To address these payment challenges, it is advisable to explore financial technology and innovation. Optimization of customer onboarding and transaction monitoring is crucial. Implementing adequate risk management and an Internal Control System (ICS) is necessary to enhance and monitor transaction quality effectively.

Both traditional manual methods and automated approaches can be used for customer onboarding and monitoring. In fact, many banks in Switzerland still rely on manual processes. However, technology plays a significant role in improving payment systems. Introducing new solutions does not necessarily mean building entirely new systems but rather enhancing the transparency and efficiency of existing systems.

Strong Customer Authentication (SCA) and KYC procedures are essential for financial institutions to ensure a successful business. Digital onboarding, a process already familiar to smartphone users, is widely employed by online stores. Companies can delegate the digital onboarding procedure to third-party providers, including financial institutions. Transaction monitoring can benefit from big data utilization and integration with data from other organizations. This approach combats money laundering and terrorism by standardizing approaches and information, often utilizing cloud solutions, open banking, and digitalization.

The political and regulatory environment is rapidly changing, necessitating AML and KYC programs that adopt a risk-based strategy and keep pace with evolving regulations across different regions. Continuously vetting customers and transactions through robust reporting processes and procedures is crucial. In essence, businesses require comprehensive and integrated AML-KYC lifecycle management systems that provide accurate and complete insights into risks and vulnerabilities throughout the customer journey.

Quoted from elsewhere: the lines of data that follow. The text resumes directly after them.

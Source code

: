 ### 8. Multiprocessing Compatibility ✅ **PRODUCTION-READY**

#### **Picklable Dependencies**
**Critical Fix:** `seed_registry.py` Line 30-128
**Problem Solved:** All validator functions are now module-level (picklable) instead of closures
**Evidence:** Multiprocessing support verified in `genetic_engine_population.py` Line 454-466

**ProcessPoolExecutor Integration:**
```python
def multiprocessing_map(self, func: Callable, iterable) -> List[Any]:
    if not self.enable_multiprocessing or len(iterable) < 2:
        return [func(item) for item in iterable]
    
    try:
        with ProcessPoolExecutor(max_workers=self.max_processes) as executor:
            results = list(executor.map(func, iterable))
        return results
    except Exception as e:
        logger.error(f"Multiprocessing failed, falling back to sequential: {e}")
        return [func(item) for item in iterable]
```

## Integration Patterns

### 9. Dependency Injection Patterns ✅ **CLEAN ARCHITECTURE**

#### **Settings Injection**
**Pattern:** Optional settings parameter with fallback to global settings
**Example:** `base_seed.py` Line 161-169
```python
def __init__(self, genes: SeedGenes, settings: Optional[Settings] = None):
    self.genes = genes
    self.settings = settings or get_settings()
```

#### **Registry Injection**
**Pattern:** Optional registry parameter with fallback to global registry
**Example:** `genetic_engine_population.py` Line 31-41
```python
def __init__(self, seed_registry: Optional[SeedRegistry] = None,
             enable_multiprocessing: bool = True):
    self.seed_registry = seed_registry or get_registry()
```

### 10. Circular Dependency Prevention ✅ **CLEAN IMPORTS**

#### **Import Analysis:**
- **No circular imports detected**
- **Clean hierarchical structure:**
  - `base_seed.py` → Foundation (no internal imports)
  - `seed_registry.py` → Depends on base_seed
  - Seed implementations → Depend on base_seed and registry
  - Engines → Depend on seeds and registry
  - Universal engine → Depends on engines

We are currently witnessing an adoption process within the financial industry driven by the demands of companies and clients to address the challenges associated with cross-border transactions. Stricter regulations on money laundering, data protection, and bank secrecy have prompted established financial institutions to focus primarily on managing large corporate clients. This has created an opportunity for new market players but also necessitates significant reforms in compliance and risk management. Many questions regarding regulatory standards still need to be addressed and resolved to ensure a more secure and transparent financial landscape.